## DIRECTIONS FOR THIS TASK:
Give the number of lines in the material below that contain the word "exercise". No other content is needed.

## SOURCE MATERIAL:
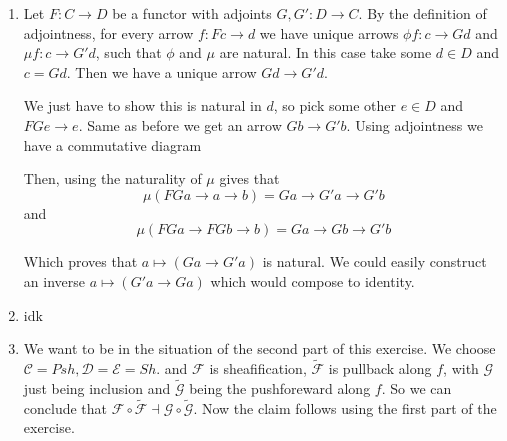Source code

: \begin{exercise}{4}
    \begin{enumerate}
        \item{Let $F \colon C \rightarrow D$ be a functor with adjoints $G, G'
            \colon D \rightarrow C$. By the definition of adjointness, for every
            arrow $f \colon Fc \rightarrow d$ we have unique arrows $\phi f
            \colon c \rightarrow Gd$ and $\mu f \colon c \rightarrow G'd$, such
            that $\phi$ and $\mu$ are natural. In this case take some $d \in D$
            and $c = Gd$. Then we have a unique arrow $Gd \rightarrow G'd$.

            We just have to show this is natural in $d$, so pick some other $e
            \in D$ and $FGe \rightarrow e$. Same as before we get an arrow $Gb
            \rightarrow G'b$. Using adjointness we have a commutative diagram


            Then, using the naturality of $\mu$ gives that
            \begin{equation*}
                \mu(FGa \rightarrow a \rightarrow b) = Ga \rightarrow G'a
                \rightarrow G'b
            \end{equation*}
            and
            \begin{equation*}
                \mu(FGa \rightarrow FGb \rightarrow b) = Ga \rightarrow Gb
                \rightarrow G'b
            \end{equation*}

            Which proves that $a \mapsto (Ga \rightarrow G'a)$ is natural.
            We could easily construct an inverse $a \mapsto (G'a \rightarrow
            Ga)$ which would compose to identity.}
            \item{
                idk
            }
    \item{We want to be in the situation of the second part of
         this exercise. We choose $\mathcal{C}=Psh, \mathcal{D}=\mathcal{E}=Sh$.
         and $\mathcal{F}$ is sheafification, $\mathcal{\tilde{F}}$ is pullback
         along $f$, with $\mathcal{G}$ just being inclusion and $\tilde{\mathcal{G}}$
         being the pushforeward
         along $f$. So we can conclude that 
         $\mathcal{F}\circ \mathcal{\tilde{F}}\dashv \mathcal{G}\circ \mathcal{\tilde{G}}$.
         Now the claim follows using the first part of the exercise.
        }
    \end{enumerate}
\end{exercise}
---
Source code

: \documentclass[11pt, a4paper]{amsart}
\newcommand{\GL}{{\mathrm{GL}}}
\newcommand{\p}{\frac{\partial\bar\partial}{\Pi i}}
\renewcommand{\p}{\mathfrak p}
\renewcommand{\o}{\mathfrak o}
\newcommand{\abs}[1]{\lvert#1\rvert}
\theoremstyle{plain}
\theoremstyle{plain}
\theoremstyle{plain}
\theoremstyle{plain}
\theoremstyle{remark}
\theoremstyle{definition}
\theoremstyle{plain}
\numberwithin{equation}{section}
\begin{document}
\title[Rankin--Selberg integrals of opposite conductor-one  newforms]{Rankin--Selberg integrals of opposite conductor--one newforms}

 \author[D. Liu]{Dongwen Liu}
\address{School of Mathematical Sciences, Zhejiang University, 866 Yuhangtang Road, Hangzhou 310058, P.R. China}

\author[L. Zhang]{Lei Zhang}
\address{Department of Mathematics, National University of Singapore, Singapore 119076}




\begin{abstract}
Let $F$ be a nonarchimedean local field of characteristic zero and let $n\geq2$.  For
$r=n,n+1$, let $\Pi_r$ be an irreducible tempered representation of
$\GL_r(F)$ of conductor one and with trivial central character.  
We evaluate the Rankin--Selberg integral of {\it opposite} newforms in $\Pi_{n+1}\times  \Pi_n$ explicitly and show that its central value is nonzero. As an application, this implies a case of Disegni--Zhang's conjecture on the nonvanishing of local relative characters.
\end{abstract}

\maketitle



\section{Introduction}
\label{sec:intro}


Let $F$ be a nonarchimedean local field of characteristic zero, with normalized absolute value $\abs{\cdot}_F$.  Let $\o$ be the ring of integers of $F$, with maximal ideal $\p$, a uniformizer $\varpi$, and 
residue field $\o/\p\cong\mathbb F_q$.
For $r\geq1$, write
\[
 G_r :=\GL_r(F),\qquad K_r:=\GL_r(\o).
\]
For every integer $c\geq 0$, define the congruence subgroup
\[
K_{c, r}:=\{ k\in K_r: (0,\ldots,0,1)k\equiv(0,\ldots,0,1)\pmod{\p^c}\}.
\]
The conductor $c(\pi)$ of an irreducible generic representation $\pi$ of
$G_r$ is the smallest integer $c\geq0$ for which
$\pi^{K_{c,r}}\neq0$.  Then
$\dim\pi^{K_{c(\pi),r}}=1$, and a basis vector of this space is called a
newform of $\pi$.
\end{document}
==
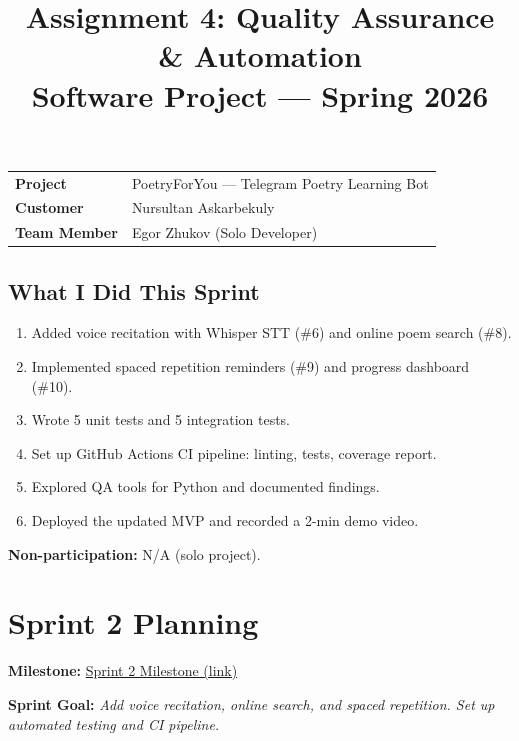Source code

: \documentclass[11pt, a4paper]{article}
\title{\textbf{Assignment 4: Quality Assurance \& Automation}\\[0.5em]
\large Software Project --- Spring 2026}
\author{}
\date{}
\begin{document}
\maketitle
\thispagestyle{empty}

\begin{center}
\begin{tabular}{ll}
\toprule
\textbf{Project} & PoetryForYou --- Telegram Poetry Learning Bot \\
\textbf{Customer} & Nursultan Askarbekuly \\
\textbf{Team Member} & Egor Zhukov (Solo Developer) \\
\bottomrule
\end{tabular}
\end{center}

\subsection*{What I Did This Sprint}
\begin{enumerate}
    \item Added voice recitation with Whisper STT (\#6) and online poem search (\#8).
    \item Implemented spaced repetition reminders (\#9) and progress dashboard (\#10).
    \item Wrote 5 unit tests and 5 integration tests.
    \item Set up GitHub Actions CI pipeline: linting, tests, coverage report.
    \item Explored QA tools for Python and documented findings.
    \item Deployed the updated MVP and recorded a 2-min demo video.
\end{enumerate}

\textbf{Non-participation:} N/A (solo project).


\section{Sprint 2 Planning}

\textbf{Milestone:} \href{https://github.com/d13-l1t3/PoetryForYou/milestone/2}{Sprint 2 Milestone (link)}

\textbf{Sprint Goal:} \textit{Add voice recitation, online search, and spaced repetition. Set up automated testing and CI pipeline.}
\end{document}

## ANSWER SPACE:
4